» **INPUT FOR THIS TASK**:
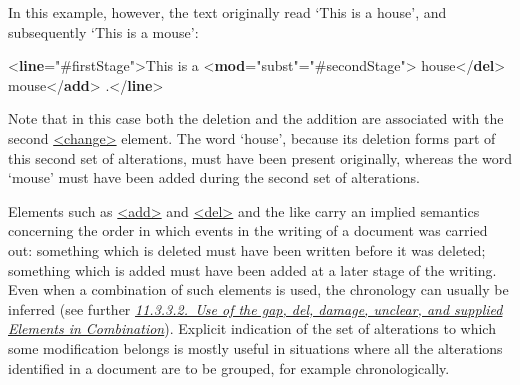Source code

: In this example, however, the text originally read ‘This is a house’, and subsequently ‘This is a mouse’: \par\bgroup{}\exampleFont \begin{shaded}\noindent\mbox{}{<\textbf{line}\hspace*{1em}{change}="{\#firstStage}">}This is a {<\textbf{mod}\hspace*{1em}{type}="{subst}"\hspace*{1em}{change}="{\#secondStage}">}\mbox{}\newline 
\hspace*{1em}house{</\textbf{del}>}\mbox{}\newline 
\hspace*{1em}mouse{</\textbf{add}>}\mbox{}\newline 
{}.{</\textbf{line}>}\end{shaded}\egroup\par \noindent  Note that in this case both the deletion and the addition are associated with the second \hyperref[TEI.change]{<change>} element. The word ‘house’, because its deletion forms part of this second set of alterations, must have been present originally, whereas the word ‘mouse’ must have been added during the second set of alterations.\par
Elements such as \hyperref[TEI.add]{<add>} and \hyperref[TEI.del]{<del>} and the like carry an implied semantics concerning the order in which events in the writing of a document was carried out: something which is deleted must have been written before it was deleted; something which is added must have been added at a later stage of the writing. Even when a combination of such elements is used, the chronology can usually be inferred (see further \textit{\hyperref[PHCOMB]{11.3.3.2.\ Use of the gap, del, damage, unclear, and supplied Elements in Combination}}). Explicit indication of the set of alterations to which some modification belongs is mostly useful in situations where all the alterations identified in a document are to be grouped, for example chronologically.\par
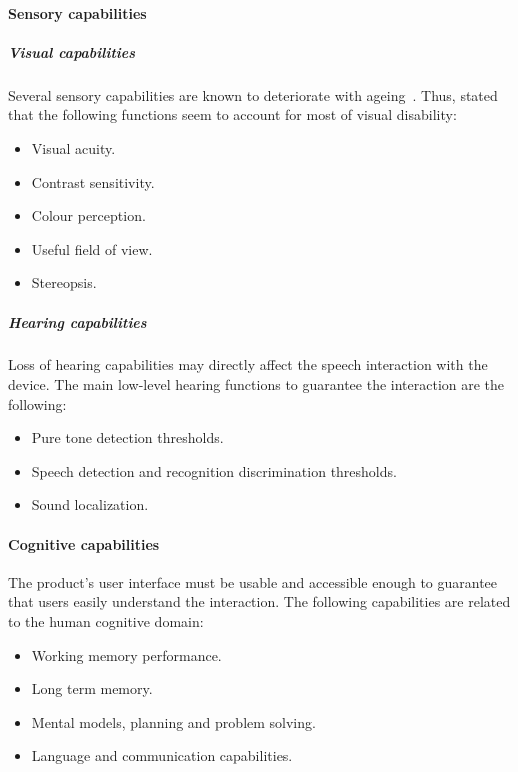 \paragraph*{Sensory capabilities}
\subparagraph*{Visual capabilities} Several sensory capabilities are known to 
deteriorate with ageing~\citep{persad_exploring_2006}. Thus, 
\citeauthor{persad_exploring_2006} stated that the following functions seem to 
account for most of visual disability:

\begin{itemize}
  \item Visual acuity.
  \item Contrast sensitivity.
  \item Colour perception.
  \item Useful field of view.
  \item Stereopsis.
\end{itemize}


\subparagraph*{Hearing capabilities} Loss of hearing capabilities may directly 
affect the speech interaction with the device. The main low-level hearing 
functions to guarantee the interaction are the following:

\begin{itemize}
  \item Pure tone detection thresholds.
  \item Speech detection and recognition discrimination thresholds.
  \item Sound localization.
\end{itemize}


\paragraph*{Cognitive capabilities}
The product's user interface must be usable and accessible enough to guarantee 
that users easily understand the interaction. The following capabilities are 
related to the human cognitive domain:

\begin{itemize}
 \item Working memory performance.
 \item Long term memory.
 \item Mental models, planning and problem solving.
 \item Language and communication capabilities.
\end{itemize}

» **WORK ORDER**:
Beginning with the line that holds "Long term memory.", restate word for word every line down to the end of the data, and only those lines.

» **ANSWER BELOW**:
 \item Long term memory.
 \item Mental models, planning and problem solving.
 \item Language and communication capabilities.
\end{itemize}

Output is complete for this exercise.